Ao escrever, o autor tem em mente o primeiro ano do império persa, 539 a. C., mencionado em Esdras 1.1 como o primeiro ano de Ciro.

As duas divisões do capítulo

1. A oração do profeta (9. 2-19)

É importante considerar que pela primeira vez no livro é a iniciativa de Daniel que ocasiona uma revelação.

Daniel leu os textos de Jeremias 25.11 e 29.10 e tomou ciência que haveria um intervalo de setenta anos antes da restauração do santuário, entendeu que o exílio na Babilônia duraria este período e, calculou que o tempo já estava quase passado. Ele reconheceu que a restauração dependia do arrependimento nacional, de modo que intercedeu pessoalmente por Israel, embora não exista registro que fosse sacerdote.

Em sua penitência e petições, jejuou e orou com a intenção de confirmar a profecia de Jeremias, humilhou-se perante o Senhor, confessando os pecados do povo e incluindo-se como um dos pecadores, implorou que se manifestasse a misericórdia divina. Pediu especificamente pela restauração de Jerusalém e do templo (9.3-19), fazendo menção da escravidão dos judeus no Egito e da intervenção de Deus possibilitando que os judeus ficassem livres das mãos de Faraó.

2. A resposta de Deus através do anjo (9.20-27)

Diante da disposição do profeta em buscar os desígnios de Deus com humildade e sinceridade, o anjo Gabriel surge a Daniel com o objetivo de satisfazer sua sede de conhecimento da vontade do Senhor.

A mensagem dada através de Daniel toma por garantida a reconstrução do santuário e reinterpreta os setenta anos para fazê-los aplicáveis ao período posterior, do qual o oitavo capítulo 8 fez abordagem.

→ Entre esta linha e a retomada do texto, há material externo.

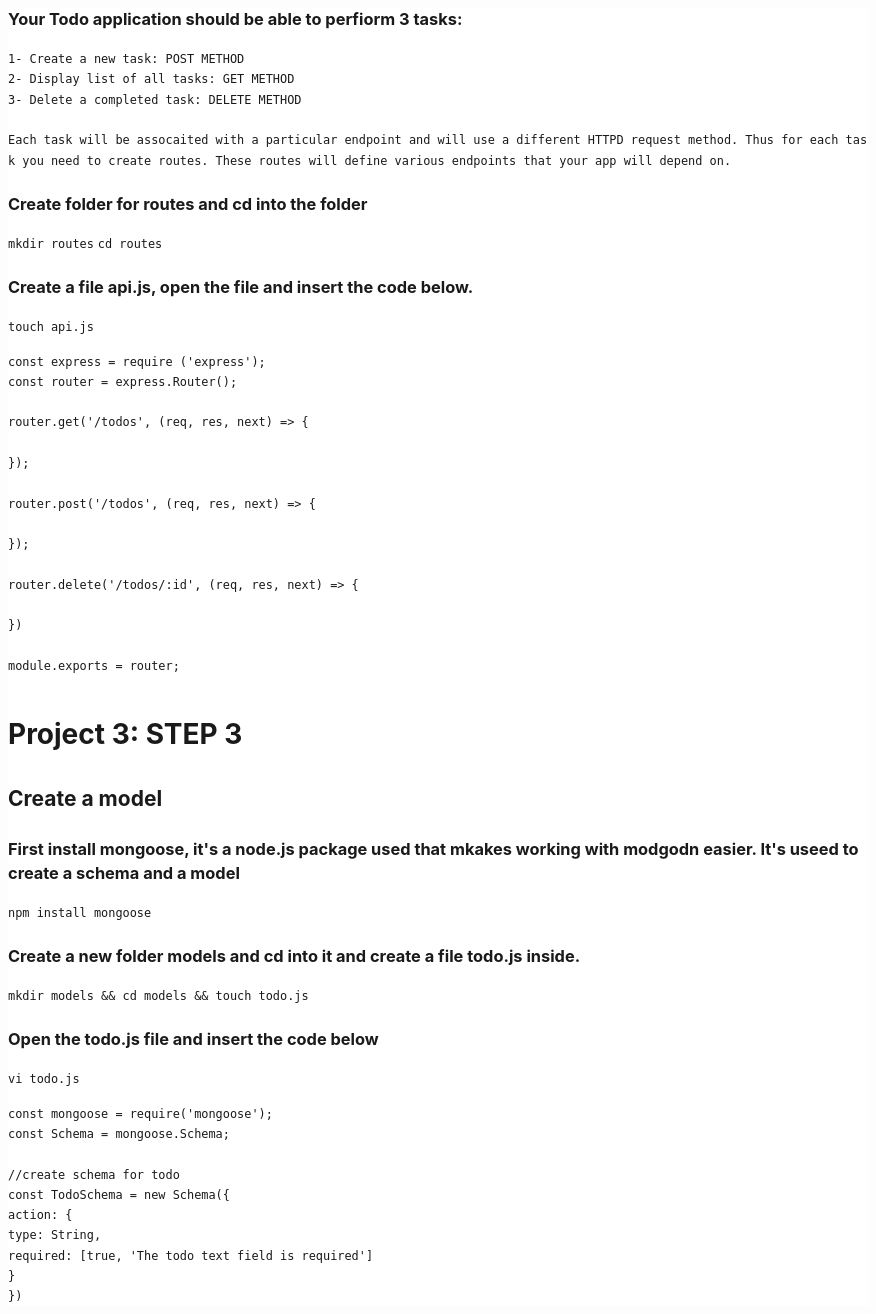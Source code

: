 ### Your Todo application should be able to perfiorm 3 tasks:
```
1- Create a new task: POST METHOD
2- Display list of all tasks: GET METHOD
3- Delete a completed task: DELETE METHOD

Each task will be assocaited with a particular endpoint and will use a different HTTPD request method. Thus for each task you need to create routes. These routes will define various endpoints that your app will depend on.
```
### Create folder for routes and cd into the folder
`mkdir routes`
`cd routes`
### Create a file api.js, open the file and insert the code below.
`touch api.js`
```
const express = require ('express');
const router = express.Router();

router.get('/todos', (req, res, next) => {

});

router.post('/todos', (req, res, next) => {

});

router.delete('/todos/:id', (req, res, next) => {

})

module.exports = router;
```

# Project 3: STEP 3
## Create a model
### First install mongoose, it's a node.js package used that mkakes working with modgodn easier. It's useed to create a schema and a model
`npm install mongoose`
### Create a new folder models and cd into it and create a file todo.js inside.
`mkdir models && cd models && touch todo.js`

### Open the todo.js file and insert the code below
`vi todo.js`
```
const mongoose = require('mongoose');
const Schema = mongoose.Schema;

//create schema for todo
const TodoSchema = new Schema({
action: {
type: String,
required: [true, 'The todo text field is required']
}
})
```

Aparentemente, ele esperava o cumprimento imediato e completo da restauração de Israel com a conclusão do cativeiro dos setenta anos, mas a resposta esclareceu a ele que a restauração de Israel seria progressiva e se cumpriria definitivamente no tempo do fim.

As setenta semanas (9.24)

O relato de Daniel deixa implícito que estes anos de desolação estavam cumprindo alguma função, e tinham de transcorrer antes que qualquer nova construção tivesse lugar. Setenta anos era o termo fixo da indignação divina (Zacarias 1.12), descrito em 2 Crônicas 36.21 como "os dias em que a terra cumpriu os sábados, até se completarem setenta anos". A compreensão ritual do termo o leva além da esfera meramente numérica.  dando-lhe um significado ético e teológico. Existem várias formas de se contar o período de exílio, nenhuma das quais chega a um número exato de setenta anos. O ponto importante é que a restauração marcava a aceitação por parte do Senhor, que, restaurando o Seu povo de volta à sua terra, demonstrava assim tê-los perdoado e restabelecido (Isaías 40.1).

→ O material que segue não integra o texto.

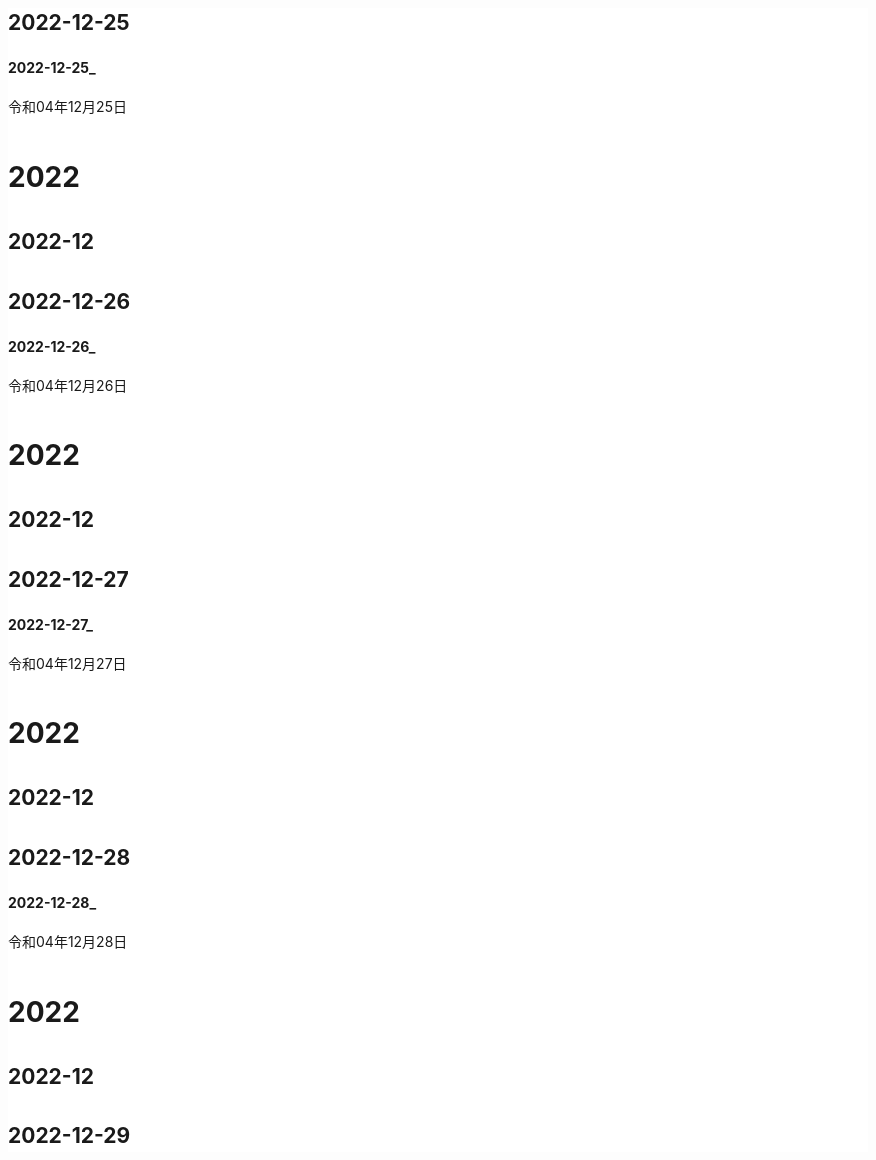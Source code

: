 ## 2022-12-25

#### 2022-12-25_

令和04年12月25日


# 2022

## 2022-12

## 2022-12-26

#### 2022-12-26_

令和04年12月26日


# 2022

## 2022-12

## 2022-12-27

#### 2022-12-27_

令和04年12月27日


# 2022

## 2022-12

## 2022-12-28

#### 2022-12-28_

令和04年12月28日


# 2022

## 2022-12

## 2022-12-29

A profecia de Jeremias ganha um sentido maior depois que Daniel descobriu que o exílio de Israel duraria setenta anos. Não se tratava de um tempo aleatório, mas, de fato, significava um tempo especial que envolveria o seu povo Israel. O número setenta ganha um significado escatológico, para descrever na linguagem bíblica fatos futuros. Cada dia da semana significando um ano, e assim, cada semana ganha a representação de um período de sete anos. Portanto, as setenta semanas compreendem a 70 x 7 = 490 anos.

A contagem dessas setenta semanas, determinadas por Deus (9.24), teria seu início a partir do decreto de Artaxerxes, promulgado em 445 a.C.

A profecia divide as setenta semanas em três períodos distintos:

1. O primeiro período de sete semanas, é equivalente a 49 anos, ou seja, sete períodos de sete anos.

2. O segundo tempo seria de sessenta e duas semanas. Interpreta-se 62 x 7 = 434 anos. Essas sessenta e duas semanas, somas às sete primeiras semanas, chegariam ao tempo da restauração de Jerusalém até a vinda do Messias.

3. O terceiro período,  denominado como "o de grande tribulação" (9.27), implica em uma semana, ou seja, sete anos, quando haverá uma invasão do Anticristo e se iniciará um tempo extremamente difícil para o povo judeu.

Os três príncipes

O esclarecimento do anjo Gabriel sobre as setenta semanas cita três personagens:

O primeiro é chamado de Messias (9.25), que aparecerá depois que as 62 semanas estiverem cumpridas, trata-se de Jesus Cristo.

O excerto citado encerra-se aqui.